## REQUIREMENT:
Would you copy each line of the records that includes the word "server"?

## SUPPLIED ENTRIES:

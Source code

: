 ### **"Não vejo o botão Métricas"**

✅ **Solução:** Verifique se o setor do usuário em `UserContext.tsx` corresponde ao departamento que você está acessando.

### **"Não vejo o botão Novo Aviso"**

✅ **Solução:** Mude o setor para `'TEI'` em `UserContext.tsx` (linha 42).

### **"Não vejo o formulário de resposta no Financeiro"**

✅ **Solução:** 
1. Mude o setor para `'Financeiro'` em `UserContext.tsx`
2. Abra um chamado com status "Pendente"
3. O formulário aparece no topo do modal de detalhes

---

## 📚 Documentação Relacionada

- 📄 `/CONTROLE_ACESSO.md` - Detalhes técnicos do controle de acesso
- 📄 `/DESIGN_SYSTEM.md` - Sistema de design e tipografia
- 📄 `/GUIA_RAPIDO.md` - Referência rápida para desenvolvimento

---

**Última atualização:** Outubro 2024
--
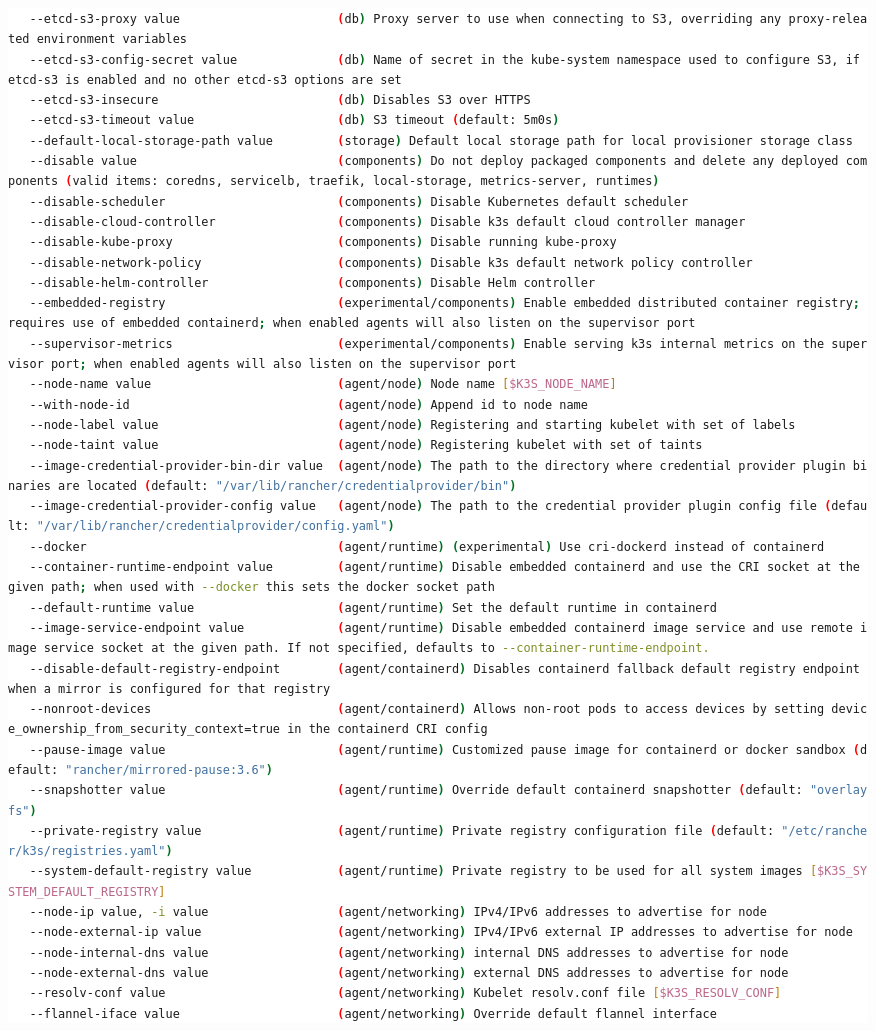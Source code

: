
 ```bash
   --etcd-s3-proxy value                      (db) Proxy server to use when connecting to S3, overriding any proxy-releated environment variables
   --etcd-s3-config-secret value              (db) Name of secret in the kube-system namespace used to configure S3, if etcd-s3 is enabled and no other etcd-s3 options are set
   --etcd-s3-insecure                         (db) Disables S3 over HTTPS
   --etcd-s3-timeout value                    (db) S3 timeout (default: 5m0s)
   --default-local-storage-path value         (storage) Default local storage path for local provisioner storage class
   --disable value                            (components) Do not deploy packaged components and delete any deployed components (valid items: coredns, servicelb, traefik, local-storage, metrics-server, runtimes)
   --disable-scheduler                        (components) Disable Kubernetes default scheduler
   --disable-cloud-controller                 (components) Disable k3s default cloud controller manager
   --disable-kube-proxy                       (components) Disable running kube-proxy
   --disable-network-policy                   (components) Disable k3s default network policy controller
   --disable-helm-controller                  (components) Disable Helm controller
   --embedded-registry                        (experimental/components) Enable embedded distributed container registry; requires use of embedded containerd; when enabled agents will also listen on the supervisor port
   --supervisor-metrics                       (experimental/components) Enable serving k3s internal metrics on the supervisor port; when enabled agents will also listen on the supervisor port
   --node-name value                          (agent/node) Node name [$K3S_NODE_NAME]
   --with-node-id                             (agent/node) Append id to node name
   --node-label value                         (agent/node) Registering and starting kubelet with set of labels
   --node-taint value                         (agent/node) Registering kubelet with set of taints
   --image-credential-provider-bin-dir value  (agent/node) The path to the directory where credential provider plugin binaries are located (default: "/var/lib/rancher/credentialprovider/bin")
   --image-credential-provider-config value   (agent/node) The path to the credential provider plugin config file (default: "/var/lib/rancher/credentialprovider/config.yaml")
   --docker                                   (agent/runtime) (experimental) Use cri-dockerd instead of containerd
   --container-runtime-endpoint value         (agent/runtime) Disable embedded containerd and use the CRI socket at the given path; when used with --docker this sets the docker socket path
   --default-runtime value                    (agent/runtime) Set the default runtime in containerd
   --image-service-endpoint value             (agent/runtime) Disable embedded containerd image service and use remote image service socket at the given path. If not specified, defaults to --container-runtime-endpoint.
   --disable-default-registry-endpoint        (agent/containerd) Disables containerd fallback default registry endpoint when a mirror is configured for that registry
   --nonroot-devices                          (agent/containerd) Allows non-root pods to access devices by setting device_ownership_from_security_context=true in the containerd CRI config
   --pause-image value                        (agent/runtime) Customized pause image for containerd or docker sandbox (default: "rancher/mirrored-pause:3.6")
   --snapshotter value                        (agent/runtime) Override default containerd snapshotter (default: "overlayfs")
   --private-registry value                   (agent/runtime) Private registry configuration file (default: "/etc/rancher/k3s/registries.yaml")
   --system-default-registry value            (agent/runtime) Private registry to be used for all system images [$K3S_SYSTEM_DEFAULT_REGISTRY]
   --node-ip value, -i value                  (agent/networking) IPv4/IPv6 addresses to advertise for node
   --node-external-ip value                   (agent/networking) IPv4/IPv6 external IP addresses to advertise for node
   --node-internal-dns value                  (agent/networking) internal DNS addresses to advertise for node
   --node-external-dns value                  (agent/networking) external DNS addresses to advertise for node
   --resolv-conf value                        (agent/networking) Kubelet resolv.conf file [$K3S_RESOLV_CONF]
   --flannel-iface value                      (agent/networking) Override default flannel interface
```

## SOLUTION TO THE EXERCISE:
   --etcd-s3-proxy value                      (db) Proxy server to use when connecting to S3, overriding any proxy-releated environment variables
   --disable value                            (components) Do not deploy packaged components and delete any deployed components (valid items: coredns, servicelb, traefik, local-storage, metrics-server, runtimes)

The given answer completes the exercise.